§ **Required action**
Your answer must consist of every line from the data below that includes the word "here".
BEGIN Provided information
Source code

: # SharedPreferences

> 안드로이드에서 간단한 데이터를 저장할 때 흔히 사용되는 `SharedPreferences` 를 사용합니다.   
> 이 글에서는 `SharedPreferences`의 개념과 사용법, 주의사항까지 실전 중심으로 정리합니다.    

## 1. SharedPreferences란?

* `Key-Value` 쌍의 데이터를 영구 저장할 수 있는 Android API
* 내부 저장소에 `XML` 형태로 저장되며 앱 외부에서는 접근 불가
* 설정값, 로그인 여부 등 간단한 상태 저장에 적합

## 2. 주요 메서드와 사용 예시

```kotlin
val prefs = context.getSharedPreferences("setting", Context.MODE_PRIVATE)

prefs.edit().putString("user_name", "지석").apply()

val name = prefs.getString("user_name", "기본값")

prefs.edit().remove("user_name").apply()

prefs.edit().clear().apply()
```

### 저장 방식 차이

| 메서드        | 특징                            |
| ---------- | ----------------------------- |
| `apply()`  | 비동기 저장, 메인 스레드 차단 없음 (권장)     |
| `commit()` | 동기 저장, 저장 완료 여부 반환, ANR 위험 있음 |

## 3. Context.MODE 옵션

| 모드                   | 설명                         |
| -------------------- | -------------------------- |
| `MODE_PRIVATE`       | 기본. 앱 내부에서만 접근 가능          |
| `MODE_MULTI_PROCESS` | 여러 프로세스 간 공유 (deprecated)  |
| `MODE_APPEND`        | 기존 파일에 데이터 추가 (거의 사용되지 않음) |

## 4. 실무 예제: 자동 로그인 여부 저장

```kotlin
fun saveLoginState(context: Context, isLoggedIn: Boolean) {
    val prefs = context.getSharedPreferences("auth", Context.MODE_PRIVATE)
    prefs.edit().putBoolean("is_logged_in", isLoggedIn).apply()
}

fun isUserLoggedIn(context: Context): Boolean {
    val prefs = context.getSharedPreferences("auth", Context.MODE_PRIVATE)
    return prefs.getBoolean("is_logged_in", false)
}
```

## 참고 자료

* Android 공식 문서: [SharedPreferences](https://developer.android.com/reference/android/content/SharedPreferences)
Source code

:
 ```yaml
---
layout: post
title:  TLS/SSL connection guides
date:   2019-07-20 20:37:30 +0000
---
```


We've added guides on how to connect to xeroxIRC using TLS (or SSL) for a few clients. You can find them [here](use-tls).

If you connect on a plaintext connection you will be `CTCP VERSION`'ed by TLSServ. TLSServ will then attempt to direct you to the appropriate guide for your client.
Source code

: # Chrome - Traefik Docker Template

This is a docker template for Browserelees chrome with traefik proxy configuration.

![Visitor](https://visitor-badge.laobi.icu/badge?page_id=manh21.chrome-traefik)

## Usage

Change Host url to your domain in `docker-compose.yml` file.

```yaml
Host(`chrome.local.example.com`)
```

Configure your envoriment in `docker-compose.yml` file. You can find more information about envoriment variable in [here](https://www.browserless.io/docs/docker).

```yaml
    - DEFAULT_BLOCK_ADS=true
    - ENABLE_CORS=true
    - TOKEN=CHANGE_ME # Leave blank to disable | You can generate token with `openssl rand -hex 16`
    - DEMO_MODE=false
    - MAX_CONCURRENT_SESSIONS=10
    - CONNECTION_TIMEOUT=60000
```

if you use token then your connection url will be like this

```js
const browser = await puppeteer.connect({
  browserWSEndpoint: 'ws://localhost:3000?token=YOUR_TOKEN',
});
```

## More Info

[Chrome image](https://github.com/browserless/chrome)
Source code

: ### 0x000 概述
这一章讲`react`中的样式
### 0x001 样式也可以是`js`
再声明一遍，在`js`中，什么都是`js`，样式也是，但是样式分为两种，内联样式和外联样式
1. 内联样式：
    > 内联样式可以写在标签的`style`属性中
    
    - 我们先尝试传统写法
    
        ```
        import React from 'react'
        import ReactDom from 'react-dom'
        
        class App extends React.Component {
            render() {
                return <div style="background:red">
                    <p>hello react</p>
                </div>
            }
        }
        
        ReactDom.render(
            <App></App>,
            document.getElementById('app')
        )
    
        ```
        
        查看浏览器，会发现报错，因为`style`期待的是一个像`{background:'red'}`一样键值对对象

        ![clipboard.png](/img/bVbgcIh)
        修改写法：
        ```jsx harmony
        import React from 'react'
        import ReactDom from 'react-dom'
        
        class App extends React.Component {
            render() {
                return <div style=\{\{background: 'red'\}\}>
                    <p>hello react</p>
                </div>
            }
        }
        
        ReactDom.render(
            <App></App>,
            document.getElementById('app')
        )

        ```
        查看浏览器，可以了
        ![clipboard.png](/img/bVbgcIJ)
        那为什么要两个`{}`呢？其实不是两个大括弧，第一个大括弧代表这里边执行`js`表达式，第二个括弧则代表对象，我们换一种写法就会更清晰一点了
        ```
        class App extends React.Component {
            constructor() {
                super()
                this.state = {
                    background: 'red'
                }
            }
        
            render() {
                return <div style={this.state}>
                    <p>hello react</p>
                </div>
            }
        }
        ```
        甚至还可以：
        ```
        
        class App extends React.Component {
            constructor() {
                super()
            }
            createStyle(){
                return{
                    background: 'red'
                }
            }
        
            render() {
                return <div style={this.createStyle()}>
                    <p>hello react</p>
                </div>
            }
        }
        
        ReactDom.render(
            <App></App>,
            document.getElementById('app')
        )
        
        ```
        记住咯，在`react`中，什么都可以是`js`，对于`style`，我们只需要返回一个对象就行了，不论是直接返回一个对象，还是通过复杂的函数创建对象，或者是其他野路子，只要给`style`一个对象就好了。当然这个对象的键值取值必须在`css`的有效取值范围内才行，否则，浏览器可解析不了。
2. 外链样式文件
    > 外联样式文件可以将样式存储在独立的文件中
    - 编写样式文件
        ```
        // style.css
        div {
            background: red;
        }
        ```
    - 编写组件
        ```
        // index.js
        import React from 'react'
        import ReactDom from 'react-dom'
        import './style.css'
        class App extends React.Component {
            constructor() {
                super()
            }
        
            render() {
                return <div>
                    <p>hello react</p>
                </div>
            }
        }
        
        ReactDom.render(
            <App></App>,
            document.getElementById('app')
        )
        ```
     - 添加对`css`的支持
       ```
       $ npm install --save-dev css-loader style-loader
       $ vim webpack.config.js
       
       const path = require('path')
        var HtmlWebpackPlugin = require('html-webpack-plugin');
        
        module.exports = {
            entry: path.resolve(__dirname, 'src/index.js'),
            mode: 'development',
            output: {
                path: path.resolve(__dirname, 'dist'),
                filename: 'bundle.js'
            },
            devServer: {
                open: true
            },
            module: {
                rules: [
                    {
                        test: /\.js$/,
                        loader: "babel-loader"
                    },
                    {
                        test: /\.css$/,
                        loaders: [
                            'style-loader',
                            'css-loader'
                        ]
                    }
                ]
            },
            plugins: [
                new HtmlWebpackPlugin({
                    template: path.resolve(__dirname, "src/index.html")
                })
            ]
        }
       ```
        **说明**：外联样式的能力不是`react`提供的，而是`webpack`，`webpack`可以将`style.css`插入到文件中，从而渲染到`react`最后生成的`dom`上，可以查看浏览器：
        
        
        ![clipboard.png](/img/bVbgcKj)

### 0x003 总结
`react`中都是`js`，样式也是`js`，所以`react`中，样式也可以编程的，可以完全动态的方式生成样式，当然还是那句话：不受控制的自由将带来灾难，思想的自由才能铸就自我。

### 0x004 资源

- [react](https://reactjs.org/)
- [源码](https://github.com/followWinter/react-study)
END Provided information
§ **Solution for this task**
We've added guides on how to connect to xeroxIRC using TLS (or SSL) for a few clients. You can find them [here](use-tls).
Configure your envoriment in `docker-compose.yml` file. You can find more information about envoriment variable in [here](https://www.browserless.io/docs/docker).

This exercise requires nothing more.